Your reply should hold the line containing "(for move/copy operations)" and every later line of the records, reproduced exactly, and no other lines.
________________________
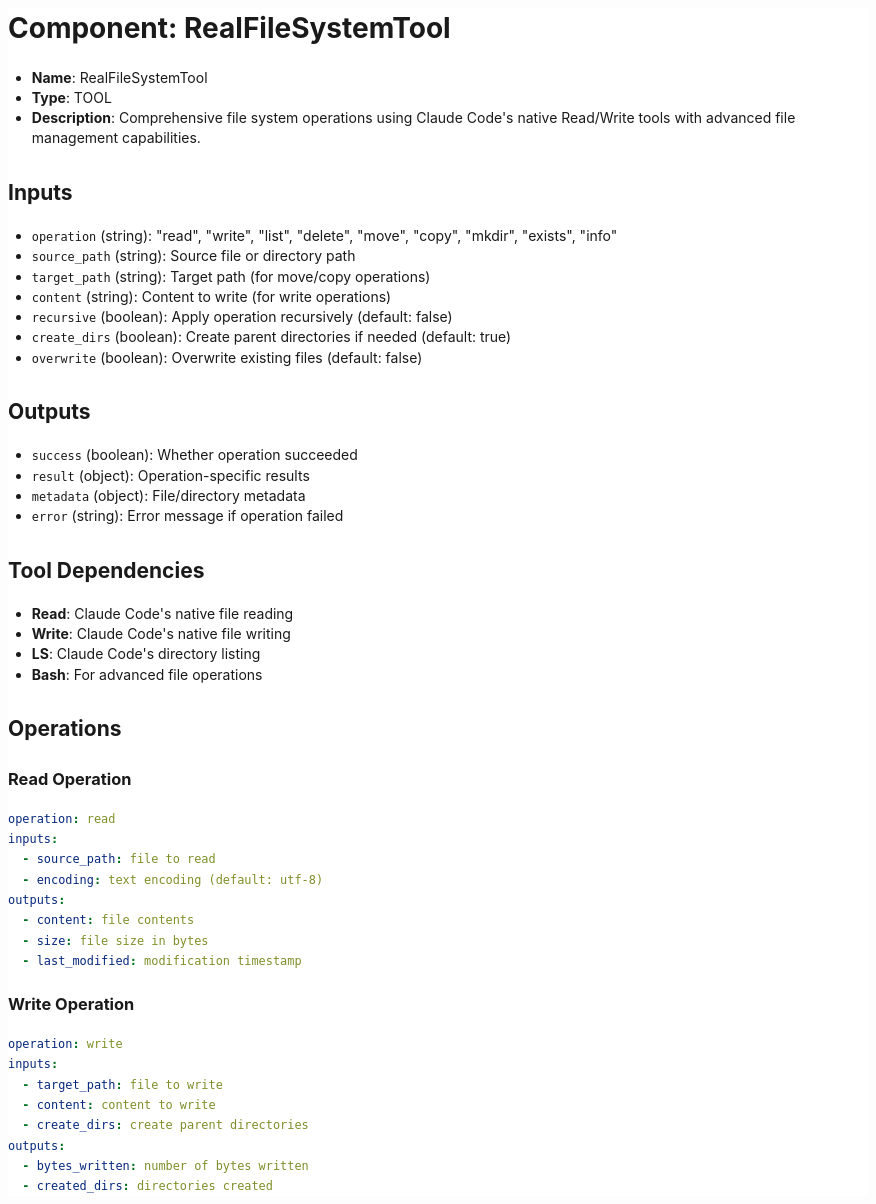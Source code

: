 # Component: RealFileSystemTool

- **Name**: RealFileSystemTool
- **Type**: TOOL
- **Description**: Comprehensive file system operations using Claude Code's native Read/Write tools with advanced file management capabilities.

## Inputs

- `operation` (string): "read", "write", "list", "delete", "move", "copy", "mkdir", "exists", "info"
- `source_path` (string): Source file or directory path
- `target_path` (string): Target path (for move/copy operations)
- `content` (string): Content to write (for write operations)
- `recursive` (boolean): Apply operation recursively (default: false)
- `create_dirs` (boolean): Create parent directories if needed (default: true)
- `overwrite` (boolean): Overwrite existing files (default: false)

## Outputs

- `success` (boolean): Whether operation succeeded
- `result` (object): Operation-specific results
- `metadata` (object): File/directory metadata
- `error` (string): Error message if operation failed

## Tool Dependencies

- **Read**: Claude Code's native file reading
- **Write**: Claude Code's native file writing  
- **LS**: Claude Code's directory listing
- **Bash**: For advanced file operations

## Operations

### Read Operation
```yaml
operation: read
inputs: 
  - source_path: file to read
  - encoding: text encoding (default: utf-8)
outputs:
  - content: file contents
  - size: file size in bytes
  - last_modified: modification timestamp
```

### Write Operation
```yaml
operation: write
inputs:
  - target_path: file to write
  - content: content to write
  - create_dirs: create parent directories
outputs:
  - bytes_written: number of bytes written
  - created_dirs: directories created
```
________________________
__Response__.
- `target_path` (string): Target path (for move/copy operations)
- `content` (string): Content to write (for write operations)
- `recursive` (boolean): Apply operation recursively (default: false)
- `create_dirs` (boolean): Create parent directories if needed (default: true)
- `overwrite` (boolean): Overwrite existing files (default: false)

## Outputs

- `success` (boolean): Whether operation succeeded
- `result` (object): Operation-specific results
- `metadata` (object): File/directory metadata
- `error` (string): Error message if operation failed

## Tool Dependencies

- **Read**: Claude Code's native file reading
- **Write**: Claude Code's native file writing  
- **LS**: Claude Code's directory listing
- **Bash**: For advanced file operations

## Operations

### Read Operation
```yaml
operation: read
inputs: 
  - source_path: file to read
  - encoding: text encoding (default: utf-8)
outputs:
  - content: file contents
  - size: file size in bytes
  - last_modified: modification timestamp
```

### Write Operation
```yaml
operation: write
inputs:
  - target_path: file to write
  - content: content to write
  - create_dirs: create parent directories
outputs:
  - bytes_written: number of bytes written
  - created_dirs: directories created
```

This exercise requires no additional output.